How to deal with criticism

Sunday, February 12, 2012

Step One: Lie on the floor like a starfish, staring at the ceiling. (Floating in a pool or other body of water works, too, if you can find one. But maybe not the ocean, because if you are floating in the water and thinking it is entirely probable you will a. be eaten by a shark, or b. float out to sea. Be sensible about this.)

Step Two: Think about the fact that it is entirely possible that this is not reality, and we are just in the Matrix, or a coma dream (it's not my coma dream, by the way. I would never have invented Crocs), or an alien child's petri dish. Your world is probably just a science experiment! Someone doesn't like you or your work? It doesn't matter! Nothing does! We are on a spinning rock in the middle of an unpredictable universe!

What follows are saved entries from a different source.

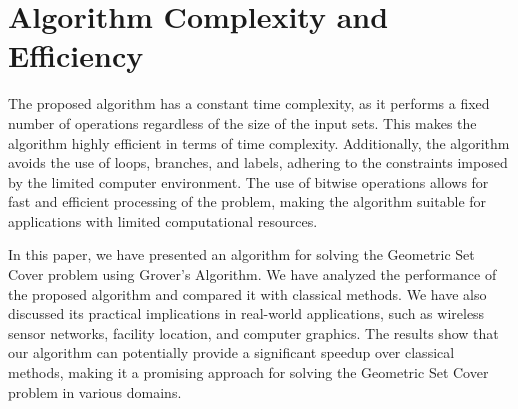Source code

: \section{Algorithm Complexity and Efficiency}

The proposed algorithm has a constant time complexity, as it performs a fixed number of operations regardless of the size of the input sets. This makes the algorithm highly efficient in terms of time complexity. Additionally, the algorithm avoids the use of loops, branches, and labels, adhering to the constraints imposed by the limited computer environment. The use of bitwise operations allows for fast and efficient processing of the problem, making the algorithm suitable for applications with limited computational resources.

In this paper, we have presented an algorithm for solving the Geometric Set Cover problem using Grover's Algorithm. We have analyzed the performance of the proposed algorithm and compared it with classical methods. We have also discussed its practical implications in real-world applications, such as wireless sensor networks, facility location, and computer graphics. The results show that our algorithm can potentially provide a significant speedup over classical methods, making it a promising approach for solving the Geometric Set Cover problem in various domains.

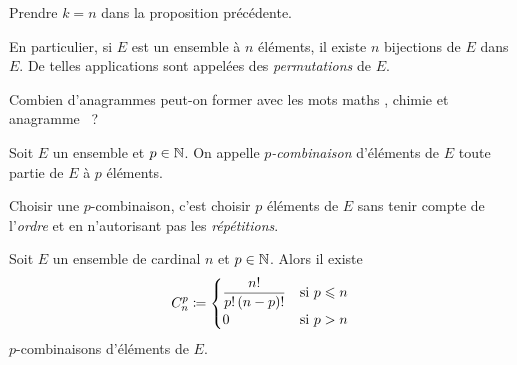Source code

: \documentclass{magnolia}
\begin{document}
\begin{preuve}
Prendre $k=n$ dans la proposition précédente.
\end{preuve}

\begin{remarqueUnique}
\remarque En particulier, si $E$ est un ensemble à $n$ éléments, il existe $n$ bijections de $E$ dans $E$.
  De telles applications sont appelées des \emph{permutations} de $E$.
\end{remarqueUnique}

\begin{exoUnique}
\exo Combien d'anagrammes peut-on former avec les mots \og maths \fg, \og chimie \fg et
  \og anagramme \fg~?
\end{exoUnique}

\begin{definition}[nom={$p$-combinaisons}]
Soit $E$ un ensemble et $p\in\mathbb{N}$. On appelle \emph{$p$-combinaison} d'éléments de $E$ toute
partie de $E$ à $p$ éléments.
\end{definition}

\begin{remarqueUnique}
\remarque Choisir une $p$-combinaison, c'est choisir $p$ éléments de $E$ sans tenir compte
  de l'\emph{ordre} et en n'autorisant pas les \emph{répétitions}.
\end{remarqueUnique}

\begin{proposition}[nom={Nombre de combinaisons}]
Soit $E$ un ensemble de cardinal $n$ et $p\in\mathbb{N}$. Alors il existe
\[C_n^p\coloneqq
    \begin{cases}
    \displaystyle\frac{n!}{p!\left(n-p\right)!} & \text{si $p\leqslant n$}\\
    0 & {\text{si $p>n$}}
    \end{cases}\]
$p$-combinaisons d'éléments de $E$.
\end{proposition}
\end{document}

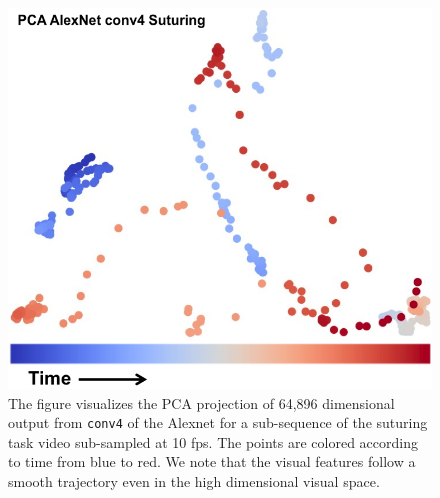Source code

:\begin{figure}[ht!]
\centering
\includegraphics[width=0.7\linewidth]{figures/pca_conv4.png}
\caption{The figure visualizes the PCA projection of 64,896 dimensional output from \texttt{conv4} of the Alexnet for a sub-sequence of the suturing task video sub-sampled at 10 fps. The points are colored according to time from blue to red. We note that the visual features follow a smooth trajectory even in the high dimensional visual space.   \label{fig:imgtraj}}
\vspace{-10pt}
\end{figure}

Step Three: If this doesn't work, remind yourself that even the people you idolise are criticised, too. Probably a lot more than you are. Read the negative reviews of a book you love. I find this a lot more enraging than my own negative reviews.

Step Four: After you've had a while to calm down and think about things rationally, see if there is something constructive to be found in the criticism. If someone is just being mean, you probably should forget about it. Not everyone will love you and recognise your genius, and trying to tell them otherwise will not make any difference. If someone is criticising your work, remember that it is not a direct criticism of you (sometimes people are bitchy and will direct criticism at you. These people are not very nice, and you should ignore them). You have to have at least some distance from your writing to be able to see its flaws and improve it, and to deal with people critiquing it. 

Step Five: Don't put anything in writing. Don't argue with people on the internet. You can't change the mind of your detractors, and responding makes the situation worse. If you remain very upset (which is inevitable if it's criticism on something like a book you've worked on for a long time and put a lot of effort and love into), talk to someone about it. Talk to the people who believe in you and encourage you and talk you up. And tell your friends not to respond to negative reviews either. It reflects badly on everybody, and you don't gain anything from it.

Step Six: In the words of Prime Minister Gillard, move forwards. Continue to be awesome and create the great work that you create, and stop dwelling on or fighting with or trying to influence the opinions of the people who don't like what you're doing. You can stop being a starfish now. We probably aren't in a coma dream, and it's entirely possible we only live once, so wasting time think about the fact that someone in the world doesn't like you or your work is a bit silly, really. There are a lot of people in the world. And plenty of them probably like what you're doing. Be nice and try your best and know that you can't really do a whole lot to influence other people.

If you have any tips for dealing with criticism, feel free to share them!